We introduce Deformable Convolution v4 (DCNv4), a highly efficient and effective operator designed for a broad spectrum of vision applications. DCNv4 addresses the limitations of its predecessor, DCNv3, with two key enhancements: 1. removing softmax normalization in spatial aggregation to enhance its dynamic property and expressive power and 2. optimizing memory access to minimize redundant operations for speedup. These improvements result in a significantly faster convergence compared to DCNv3 and a substantial increase in processing speed, with DCNv4 achieving more than three times the forward speed. DCNv4 demonstrates exceptional performance across various tasks, including image classification, instance and semantic segmentation, and notably, image generation. When integrated into generative models like U-Net in the latent diffusion model, DCNv4 outperforms its baseline, underscoring its possibility to enhance generative models. In practical applications, replacing DCNv3 with DCNv4 in the InternImage model to create FlashInternImage results in up to 80% speed increase and further performance improvement without further modifications.

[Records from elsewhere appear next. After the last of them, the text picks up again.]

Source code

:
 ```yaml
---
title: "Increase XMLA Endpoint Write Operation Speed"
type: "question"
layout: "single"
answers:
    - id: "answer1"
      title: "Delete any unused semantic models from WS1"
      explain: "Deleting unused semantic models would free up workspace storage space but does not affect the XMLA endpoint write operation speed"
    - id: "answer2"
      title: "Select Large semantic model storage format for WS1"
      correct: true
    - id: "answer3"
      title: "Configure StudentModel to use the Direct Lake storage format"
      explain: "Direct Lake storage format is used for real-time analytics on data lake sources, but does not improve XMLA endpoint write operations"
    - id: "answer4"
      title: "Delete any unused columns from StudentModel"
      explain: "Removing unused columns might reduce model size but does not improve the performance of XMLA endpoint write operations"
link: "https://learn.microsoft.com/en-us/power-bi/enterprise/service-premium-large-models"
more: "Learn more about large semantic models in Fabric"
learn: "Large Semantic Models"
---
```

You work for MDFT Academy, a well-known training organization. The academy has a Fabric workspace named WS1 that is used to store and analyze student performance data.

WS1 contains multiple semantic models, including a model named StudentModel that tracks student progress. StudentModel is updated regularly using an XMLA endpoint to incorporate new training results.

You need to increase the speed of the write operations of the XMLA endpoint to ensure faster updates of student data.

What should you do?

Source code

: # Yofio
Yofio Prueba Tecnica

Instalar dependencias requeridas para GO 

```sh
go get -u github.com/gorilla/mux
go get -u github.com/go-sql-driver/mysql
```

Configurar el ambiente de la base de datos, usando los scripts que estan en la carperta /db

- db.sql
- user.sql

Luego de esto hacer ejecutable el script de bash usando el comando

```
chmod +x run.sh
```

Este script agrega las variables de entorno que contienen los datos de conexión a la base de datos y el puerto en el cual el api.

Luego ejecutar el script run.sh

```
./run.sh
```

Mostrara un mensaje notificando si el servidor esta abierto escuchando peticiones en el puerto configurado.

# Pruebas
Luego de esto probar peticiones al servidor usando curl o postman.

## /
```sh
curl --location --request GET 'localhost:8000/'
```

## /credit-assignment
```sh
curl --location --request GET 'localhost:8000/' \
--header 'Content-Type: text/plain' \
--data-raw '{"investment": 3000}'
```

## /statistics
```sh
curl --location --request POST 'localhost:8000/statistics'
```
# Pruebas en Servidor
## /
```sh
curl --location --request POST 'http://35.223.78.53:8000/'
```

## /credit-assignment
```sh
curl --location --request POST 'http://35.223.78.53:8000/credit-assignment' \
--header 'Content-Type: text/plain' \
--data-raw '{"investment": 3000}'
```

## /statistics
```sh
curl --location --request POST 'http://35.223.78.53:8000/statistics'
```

The advancements in speed and efficiency of DCNv4, combined with its robust performance across diverse vision tasks, show its potential as a foundational building block for future vision models.

Released Models

ImageNet Image Classification
name pretrain resolution acc@1 #param download
FlashInternImage-T ImageNet-1K 224x224 83.6 30M ckpt | cfg
FlashInternImage-S ImageNet-1K 224x224 84.4 50M ckpt | cfg
FlashInternImage-B ImageNet-1K 224x224 84.9 97M ckpt | cfg
FlashInternImage-L ImageNet-22K 384x384 88.1 223M ckpt | cfg
COCO Object Detection and Instance Segmentation
backbone method schd box mAP mask mAP Config Download
FlashInternImage-T Mask-RCNN 1x 48.0 43.1 config ckpt | log
FlashInternImage-T Mask-RCNN 3x 49.5 44.0 config ckpt | log
FlashInternImage-S Mask-RCNN 1x 49.2 44.0 config ckpt | log
FlashInternImage-S Mask-RCNN 3x 50.5 44.9 config ckpt | log
FlashInternImage-B Mask-RCNN 1x 50.1 44.5 config ckpt | log
FlashInternImage-B Mask-RCNN 3x 50.6 45.4 config ckpt | log
backbone method schd box mAP mask mAP Config Download
FlashInternImage-L Cascade Mask R-CNN 1x 55.6 48.2 config ckpt | log
FlashInternImage-L Cascade Mask R-CNN 3x 56.7 48.9 config ckpt
backbone method lr type pretrain schd box mAP Config Download
FlashInternImage-T DINO layer-wise lr ImageNet-1K 1x 54.7 config ckpt | log
FlashInternImage-S DINO layer-wise lr ImageNet-1K 1x 55.3 config ckpt | log
FlashInternImage-B DINO layer-wise lr ImageNet-1K 1x 56.0 config ckpt | log
FlashInternImage-L DINO 0.1x backbone lr ImageNet-22K 1x 58.8 config ckpt | log
ADE20K Semantic Segmentation
backbone method resolution mIoU (ss/ms) Config Download
FlashInternImage-T UperNet 512x512 49.3 / 50.3 config ckpt | log
FlashInternImage-S UperNet 512x512 50.6 / 51.6 config ckpt | log
FlashInternImage-B UperNet 512x512 52.0 / 52.6 config ckpt | log
FlashInternImage-L UperNet 640x640 55.6 / 56.0 config ckpt | log
backbone method resolution mIoU (ss) Config Download
FlashInternImage-T Mask2Former 512x512 51.2 config ckpt | log
FlashInternImage-S Mask2Former 640x640 52.6 config ckpt | log
FlashInternImage-B Mask2Former 640x640 53.4 config ckpt | log
FlashInternImage-L Mask2Former 640x640 56.7 config ckpt | log

Citations

If this work is helpful for your research, please consider citing the following BibTeX entry.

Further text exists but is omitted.